Depuis toujours, la stylisation morphologique le passionne, à commencer par lui-même, point de départ de son œuvre. Un personnage issu des bandes dessinées de son enfance, comme « Tintin », « Spirou » ou « Les Pieds nickelés ». Inspiré par ses complexes physiques, « court sur pattes et mal foutu », c’est à New York, dans les années 1970, qu’il revendique dans le magazine « Esquire », dont il est le directeur artistique, l’insertion de talonnettes dans ses chaussures, d’épaulettes dans ses tee-shirts. Il fait également fabriquer un faux nombril pour remonter sa taille, ainsi que toute une batterie d’artifices improbables. Que ce soit par ces extensions sur lui-même ou en trafiquant les photos de ses compagnes – la Jamaïcaine Grace Jones , l’Algérienne Farida Khelfa, la Coréenne Karen Park –, il transforme les lignes, étire les cheveux, allonge les visages, se joue du corps humain, sa matière première. Ses fantaisies démesurées se changent en mode, et la rue le suit.

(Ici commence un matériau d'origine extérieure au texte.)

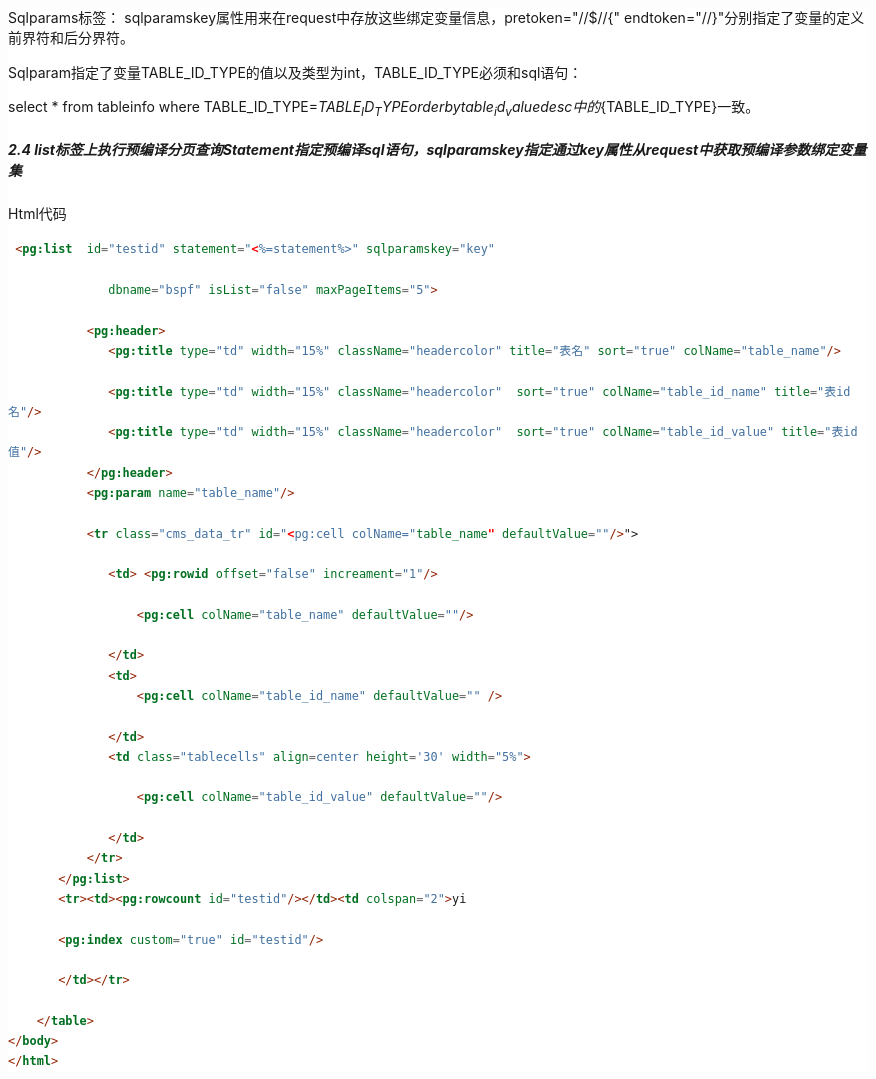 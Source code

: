 Sqlparams标签： sqlparamskey属性用来在request中存放这些绑定变量信息，pretoken="//$//{" endtoken="//}"分别指定了变量的定义前界符和后分界符。

Sqlparam指定了变量TABLE_ID_TYPE的值以及类型为int，TABLE_ID_TYPE必须和sql语句：

select * from tableinfo where TABLE_ID_TYPE=${TABLE_ID_TYPE} order by table_id_value desc
中的${TABLE_ID_TYPE}一致。

##### **2.4 list标签上执行预编译分页查询Statement指定预编译sql语句，sqlparamskey指定通过key属性从request中获取预编译参数绑定变量集**

Html代码

```html
 <pg:list  id="testid" statement="<%=statement%>" sqlparamskey="key"  
  
              dbname="bspf" isList="false" maxPageItems="5">  
  
           <pg:header>  
              <pg:title type="td" width="15%" className="headercolor" title="表名" sort="true" colName="table_name"/>  
  
              <pg:title type="td" width="15%" className="headercolor"  sort="true" colName="table_id_name" title="表id名"/>  
              <pg:title type="td" width="15%" className="headercolor"  sort="true" colName="table_id_value" title="表id值"/>              
           </pg:header>  
           <pg:param name="table_name"/>  
  
           <tr class="cms_data_tr" id="<pg:cell colName="table_name" defaultValue=""/>">  
  
              <td> <pg:rowid offset="false" increament="1"/>  
  
                  <pg:cell colName="table_name" defaultValue=""/>  
  
              </td>   
              <td>  
                  <pg:cell colName="table_id_name" defaultValue="" />  
  
              </td>  
              <td class="tablecells" align=center height='30' width="5%">  
  
                  <pg:cell colName="table_id_value" defaultValue=""/>  
  
              </td>    
           </tr>  
       </pg:list>  
       <tr><td><pg:rowcount id="testid"/></td><td colspan="2">yi  
  
       <pg:index custom="true" id="testid"/>  
  
       </td></tr>      
         
    </table>  
</body>  
</html>  
```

« Une version improbable de “Roméo et Juliette” avec Farida et Azzedine Alaïa, dont j’ai réalisé un petit film musical d’où cette photo est tirée. »
« Une version improbable de “Roméo et Juliette” avec Farida et Azzedine Alaïa, dont j’ai réalisé un petit film musical d’où cette photo est tirée. » © Jean-Paul Goude

Avec Desigual, il devient styliste pour une collection capsule. « Thomas Meyer, le patron de la griffe, m’a lancé un défi : “Toi qui nous critiques, as-tu déjà dessiné des vêtements ?” Il a touché un point sensible. A travers mes aventures publicitaires, je n’avais jamais créé de vêtements, mais des personnages habillés à ma manière. » Cette proposition marque ainsi un retour aux sources : « Quand j’avais 17 ans, je dessinais des tenues pour les filles dont je tombais amoureux. C’est dans mon ADN ! » Devenu grand, ses dessins prendront forme humaine. « J’avais commencé avec mes spectacles pour Grace Jones et mon défilé sur les Champs-Elysées lors du bicentenaire de la Révolution, en 1989 ; mais rien à voir avec la mode ! » Mieux, Desigual met en lumière la cohérence de son itinéraire. Il ajoute avec fougue : « Je ne veux pas que ma vie s’achève sans avoir une idée juste de qui je suis. »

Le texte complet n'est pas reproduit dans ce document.